En particular, es necesario considerar que un componente central de la transformación del ejido es la batalla por la apropiación del excedente campesino; el incipiente y menor peso de los aparatos de fomento en la extracción y direc-cionamiento del excedente campesino; el mayor peso de la interacción con los mercados, y el establecimiento de condiciones favorables a la multiplicación de formas asociativas y contractuales en el agro.
Otra arista de la problemática a la que se enfrenta el ejido señala que el marco normativo y las últimas orientaciones en el fomento estatal contienen elementos proclives a la autonomización económica del ejido, lo cual mina su potencial de organicidad social y, por tanto, reduce sus opciones de perdurar y desarrollarse como una unidad económica integral.
La nueva Ley Agraria cancela limitaciones y abre espacios para las iniciativas económicas individuales o de pequeños grupos de ejidatarios; asimismo, suspende mecanismos de asunción colectiva obligada de compromisos. Estos cambios no sólo resultan del nuevo contenido de la ley sino, y sobre todo, de la suspensión de una serie de leyes complementarias de la anterior Ley Federal de la Reforma Agraria.
Así vemos que, como resultado de la cancelación formal de la injerencia estatal en la vida interna de ejidos y comunidades y en sus procesos productivos, el fomento estatal tiende a convertirse en un factor disgregante del ejido como unidad económica. El crédito de la banca de desarrollo ilustra esta tendencia: pasó de ser el mecanismo privilegiado para el ejercicio de la díada paternalismo/corporativismo agrario, a convertirse en un instrumento selectivo de ejidatarios pertenecientes al mismo ejido, con efectos de atomización económica y mayor desigualdad al interior del ejido.
En respuesta a esta tendencia se plantea el diseño de un esquema de fomento proclive a que el ejido se conforme como empresa integradora, que potencia la diversidad de entidades y asociaciones económicas en su interior y las articula con vistas a desarrollarse como empresa de servicios.
Este planteamiento nos remite a una reconsideración de las precondiciones para una real autonomía del ejido y autogestión de sus procesos productivos. Ante un esperado fomento estatal de real acompañamiento —pactado y con responsabilidad— que no atente contra el monto y destino del excedente campesino, y ante un contexto de mayor competitividad inclusive en la esfera de los servicios, habrá que revisar las precondiciones de la autonomía referidas a que la organización campesina cuente con cuerpos propios de técnicos, aparato propio de comercialización y acceso a varias fuentes de financiamiento.

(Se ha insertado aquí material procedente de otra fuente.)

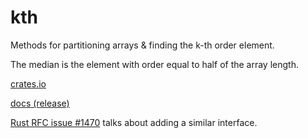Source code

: # kth

Methods for partitioning arrays & finding the k-th order element.

The median is the element with order equal to half of the array length.

[crates.io](https://crates.io/crates/kth)

[docs (release)](https://docs.rs/kth)

[Rust RFC issue #1470](https://github.com/rust-lang/rfcs/issues/1470) talks about adding a similar interface.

En otras palabras, en el futuro cercano y en muchas regiones cimentar la autonomía significará fomentar —desde el gobierno, la iniciativa privada y los organismos económicos regionales campesinos— la creación de empresas que proporcionen los servicios técnicos, de comercialización, gestión y elaboración de proyectos, y buscar una participación campesina en este conglomerado por diferentes vías: accionaria, conformación directa de empresas, asociación en cooperativas, etcétera. La finalidad de esta participación campesina es garantizar acceso competitivo a los servicios e inducir formas sociales de regulación de los mercados.
Cabe insistir que la discusión sobre las perspectivas de la propiedad social y, en particular, su papel o papeles regionales en el desarrollo rural tiene que pon-derar que nos encontramos en el comienzo del fin de la separación artificial de los sectores social y privado, y debe pasar al primer plano la ponderación de las oportunidades y riesgos que inauguran los cambios jurídicos relacionados con la vida interna del ejido, sus opciones de organización, el nuevo carácter de avecindado y la Junta de Pobladores.

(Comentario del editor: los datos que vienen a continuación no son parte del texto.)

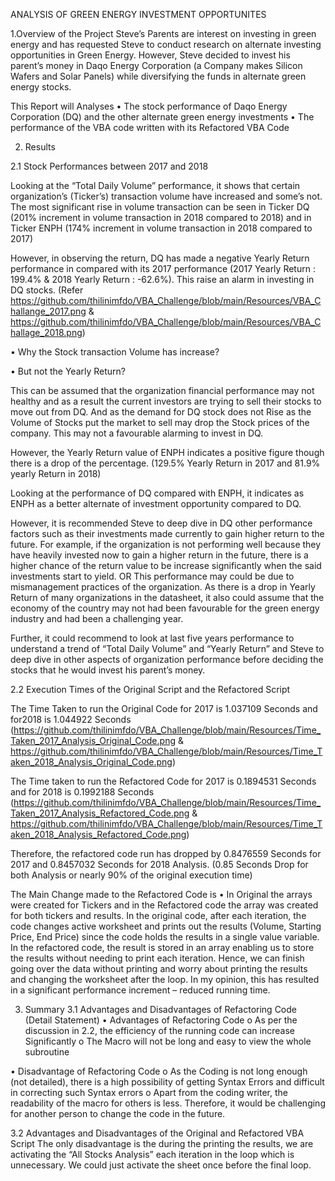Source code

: ANALYSIS OF GREEN ENERGY INVESTMENT OPPORTUNITES 

1.Overview of the Project
Steve’s Parents are interest on investing in green energy and has requested Steve to conduct research on alternate investing opportunities in Green Energy. However, Steve decided to invest his parent’s money in Daqo Energy Corporation (a Company makes Silicon Wafers and Solar Panels) while diversifying the funds in alternate green energy stocks.

 This Report will Analyses 
•	The stock performance of Daqo Energy Corporation (DQ) and the other alternate green energy investments 
•	The performance of the VBA code written with its Refactored VBA Code 

2. Results

2.1 Stock Performances between 2017 and 2018

Looking at the “Total Daily Volume” performance, it shows that certain organization’s (Ticker’s) transaction volume have increased and some’s not. The most significant rise in volume transaction can be seen in Ticker DQ (201% increment in volume transaction in 2018 compared to 2018) and in Ticker ENPH (174% increment in volume transaction in 2018 compared to 2017) 

However, in observing the return, DQ has made a negative Yearly Return performance in compared with its 2017 performance (2017 Yearly Return : 199.4% & 2018 Yearly Return : -62.6%). This raise an alarm in investing in DQ stocks. (Refer https://github.com/thilinimfdo/VBA_Challenge/blob/main/Resources/VBA_Challange_2017.png & https://github.com/thilinimfdo/VBA_Challenge/blob/main/Resources/VBA_Challage_2018.png)

•	Why the Stock transaction Volume has increase?

•	But not the Yearly Return?

This can be assumed that the organization financial performance may not healthy and as a result the current investors are trying to sell their stocks to move out from DQ. And as the demand for DQ stock does not Rise as the Volume of Stocks put the market to sell may drop the Stock prices of the company. This may not a favourable alarming to invest in DQ. 

However, the Yearly Return value of ENPH indicates a positive figure though there is a drop of the percentage. (129.5% Yearly Return in 2017 and 81.9% yearly Return in 2018)
  
Looking at the performance of DQ compared with ENPH, it indicates as ENPH as a better alternate of investment opportunity compared to DQ. 

However, it is recommended Steve to deep dive in DQ other performance factors such as their investments made currently to gain higher return to the future. For example, if the organization is not performing well because they have heavily invested now to gain a higher return in the future, there is a higher chance of the return value to be increase significantly when the said investments start to yield. OR This performance may could be due to mismanagement practices of the organization. As there is a drop in Yearly Return of many organizations in the datasheet, it also could assume that the economy of the country may not had been favourable for the green energy industry and had been a challenging year.

Further, it could recommend to look at last five years performance to understand a trend of “Total Daily Volume” and “Yearly Return” and Steve to deep dive in other aspects of organization performance before deciding the stocks that he would invest his parent’s money.

2.2 Execution Times of the Original Script and the Refactored Script

The Time Taken to run the Original Code for 2017 is 1.037109 Seconds and for2018 is 1.044922 Seconds (https://github.com/thilinimfdo/VBA_Challenge/blob/main/Resources/Time_Taken_2017_Analysis_Original_Code.png & https://github.com/thilinimfdo/VBA_Challenge/blob/main/Resources/Time_Taken_2018_Analysis_Original_Code.png)

The Time taken to run the Refactored Code for 2017 is 0.1894531 Seconds and for 2018 is 0.1992188 Seconds (https://github.com/thilinimfdo/VBA_Challenge/blob/main/Resources/Time_Taken_2017_Analysis_Refactored_Code.png & https://github.com/thilinimfdo/VBA_Challenge/blob/main/Resources/Time_Taken_2018_Analysis_Refactored_Code.png)

Therefore, the refactored code run has dropped by 0.8476559 Seconds for 2017 and 0.8457032 Seconds for 2018 Analysis. (0.85 Seconds Drop for both Analysis or nearly 90% of the original execution time)

The Main Change made to the Refactored Code is 
•	In Original the arrays were created for Tickers and in the Refactored code the array was created for both tickers and results.
In the original code, after each iteration, the code changes active worksheet and prints out the results (Volume, Starting Price, End Price) since the code holds the results in a single value variable. In the refactored code, the result is stored in an array enabling us to store the results without needing to print each iteration. Hence, we can finish going over the data without printing and worry about printing the results and changing the worksheet after the loop. In my opinion, this has resulted in a significant performance increment – reduced running time.
	
3. Summary
3.1 Advantages and Disadvantages of Refactoring Code (Detail Statement)
•	Advantages of Refactoring Code
o	As per the discussion in 2.2, the efficiency of the running code can increase Significantly
o	The Macro will not be long and easy to view the whole subroutine 

•	Disadvantage of Refactoring Code
o	As the Coding is not long enough (not detailed), there is a high possibility of getting Syntax Errors and difficult in correcting such Syntax errors
o	Apart from the coding writer, the readability of the macro for others is less. Therefore, it would be challenging for another person to change the code in the future.

3.2 Advantages and Disadvantages of the Original and Refactored VBA Script
The only disadvantage is the during the printing the results, we are activating the “All Stocks Analysis” each iteration in the loop which is unnecessary. We could just activate the sheet once before the final loop.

Hacia una nueva estrategia de fomento a la economía campesina
Un replanteamiento en enfoques y conceptos para la propiedad social tendrá que articularse con una propuesta más general para el conjunto de la economía campesina que incluye al universo de pequeños productores privados, mi-nifundistas en su mayoría, que no se han logrado incorporar a la agricultura comercial.
Una redefinición a fondo de la estrategia de fomento hacia la economía campesina presupone abordar temas básicos que en los últimos años se han mantenido en un segundo plano y que muestran una alta coincidencia con la agenda para la propiedad social. A continuación se comentan varios, marcando brevemente algunos problemas y elementos propositivos.

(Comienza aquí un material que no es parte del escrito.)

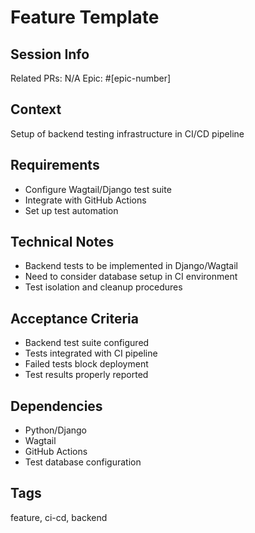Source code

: # Feature Template

## Session Info
Related PRs: N/A
Epic: #[epic-number]

## Context
Setup of backend testing infrastructure in CI/CD pipeline

## Requirements
- Configure Wagtail/Django test suite
- Integrate with GitHub Actions
- Set up test automation

## Technical Notes
- Backend tests to be implemented in Django/Wagtail
- Need to consider database setup in CI environment
- Test isolation and cleanup procedures

## Acceptance Criteria
- Backend test suite configured
- Tests integrated with CI pipeline
- Failed tests block deployment
- Test results properly reported

## Dependencies
- Python/Django
- Wagtail
- GitHub Actions
- Test database configuration

## Tags
feature, ci-cd, backend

Un nuevo enfoque-concepción de los productores
Las dinámicas institucionales que generan un desplazamiento de los denominados productores de tiempo parcial2 y se concentran sólo en los proyectos con potencial productivo3 se han convertido en un potente factor de exclusión en la vía de modernización del agro.
Disolver estos sesgos institucionales presupone optar y asimilar, en términos conceptuales y operativos, un nuevo enfoque institucional que ubique a los productores como agentes económicos que desarrollan diversas estrategias y comportamientos económicos, y que actualmente se enfrentan a una larga coyuntura generada por profundos cambios en las reglas, en el fomento estatal y en el modelo de desarrollo.
Ante estas nuevas condiciones, los productores —independientemente del régimen de propiedad y de su nivel económico— comienzan a ajustar y ampliar sus estrategias económicas. Es compromiso estatal facilitarles este tránsito de forma tal que todos encuentren espacios para su permanencia como agentes económicos en sus regiones.
Este enfoque institucional con un claro sello de inclusión abre opciones a la encrucijada entre eficiencia y equidad, al facilitar un proceso de convergencia entre los diversos segmentos de productores en torno a la política de subsidios. Siempre y cuando ésta se enmarque bajo un fomento estatal que acompañe y facilite las diversas estrategias económicas de los productores, en su carácter de agentes económicos y no sólo en sus actividades agrícolas.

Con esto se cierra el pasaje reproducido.